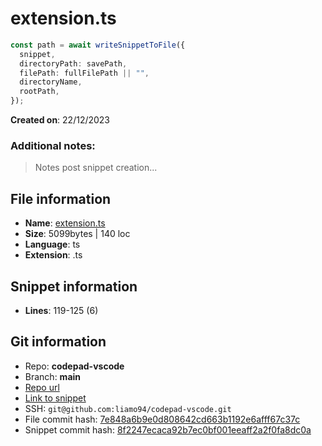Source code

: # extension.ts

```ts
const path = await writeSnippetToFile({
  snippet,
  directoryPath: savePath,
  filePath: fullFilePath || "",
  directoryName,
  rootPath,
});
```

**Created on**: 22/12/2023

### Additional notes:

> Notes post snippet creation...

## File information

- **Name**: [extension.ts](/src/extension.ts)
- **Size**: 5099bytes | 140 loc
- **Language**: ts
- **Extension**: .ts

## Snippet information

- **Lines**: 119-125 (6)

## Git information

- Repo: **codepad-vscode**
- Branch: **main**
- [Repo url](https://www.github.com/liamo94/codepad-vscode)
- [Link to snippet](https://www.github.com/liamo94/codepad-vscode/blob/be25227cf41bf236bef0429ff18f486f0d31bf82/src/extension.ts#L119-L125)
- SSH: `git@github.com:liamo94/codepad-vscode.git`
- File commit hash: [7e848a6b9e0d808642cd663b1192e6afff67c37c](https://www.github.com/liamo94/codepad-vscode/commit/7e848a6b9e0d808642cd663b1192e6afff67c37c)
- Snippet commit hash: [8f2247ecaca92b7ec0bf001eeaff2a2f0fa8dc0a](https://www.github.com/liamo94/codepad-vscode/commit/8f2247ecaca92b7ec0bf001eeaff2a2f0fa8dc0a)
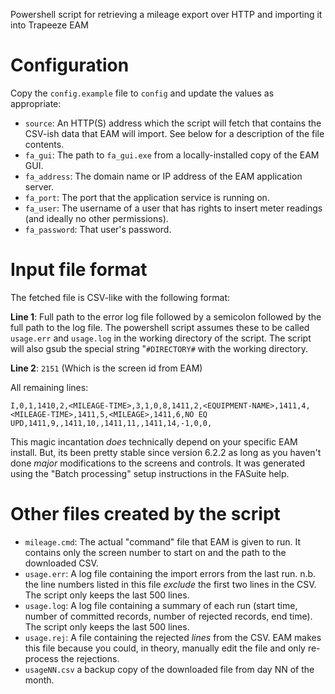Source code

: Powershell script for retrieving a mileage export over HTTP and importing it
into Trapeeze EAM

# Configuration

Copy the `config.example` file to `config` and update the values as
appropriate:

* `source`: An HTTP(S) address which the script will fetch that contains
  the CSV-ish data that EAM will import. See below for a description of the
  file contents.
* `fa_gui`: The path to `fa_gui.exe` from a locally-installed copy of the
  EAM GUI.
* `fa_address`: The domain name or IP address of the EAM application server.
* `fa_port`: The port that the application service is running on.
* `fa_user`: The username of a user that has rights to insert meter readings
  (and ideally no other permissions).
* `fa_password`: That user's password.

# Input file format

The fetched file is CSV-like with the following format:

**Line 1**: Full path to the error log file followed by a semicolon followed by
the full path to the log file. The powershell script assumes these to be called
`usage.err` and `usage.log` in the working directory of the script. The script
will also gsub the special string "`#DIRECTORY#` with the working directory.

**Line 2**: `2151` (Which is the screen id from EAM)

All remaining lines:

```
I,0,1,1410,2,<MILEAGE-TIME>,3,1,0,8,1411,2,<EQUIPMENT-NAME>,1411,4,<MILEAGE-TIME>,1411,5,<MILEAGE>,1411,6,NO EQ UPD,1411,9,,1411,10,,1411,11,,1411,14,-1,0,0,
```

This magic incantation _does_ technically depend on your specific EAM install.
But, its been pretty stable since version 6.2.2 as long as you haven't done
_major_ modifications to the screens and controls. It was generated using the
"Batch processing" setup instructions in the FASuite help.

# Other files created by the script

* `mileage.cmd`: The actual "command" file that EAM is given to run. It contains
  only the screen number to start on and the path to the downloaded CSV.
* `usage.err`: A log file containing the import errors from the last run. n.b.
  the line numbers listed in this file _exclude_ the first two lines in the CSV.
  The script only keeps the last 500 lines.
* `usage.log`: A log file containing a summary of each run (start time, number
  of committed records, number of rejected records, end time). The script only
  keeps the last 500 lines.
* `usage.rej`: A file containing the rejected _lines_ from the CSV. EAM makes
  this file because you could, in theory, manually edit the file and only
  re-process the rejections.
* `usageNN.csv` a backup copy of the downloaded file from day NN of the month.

◆ ◆ ◆ ◆

:: TASK TO CARRY OUT ::
If a line in the data contains the string "only", copy it.

:: WRITTEN ANSWER ::
  only the screen number to start on and the path to the downloaded CSV.
  The script only keeps the last 500 lines.
  of committed records, number of rejected records, end time). The script only
  this file because you could, in theory, manually edit the file and only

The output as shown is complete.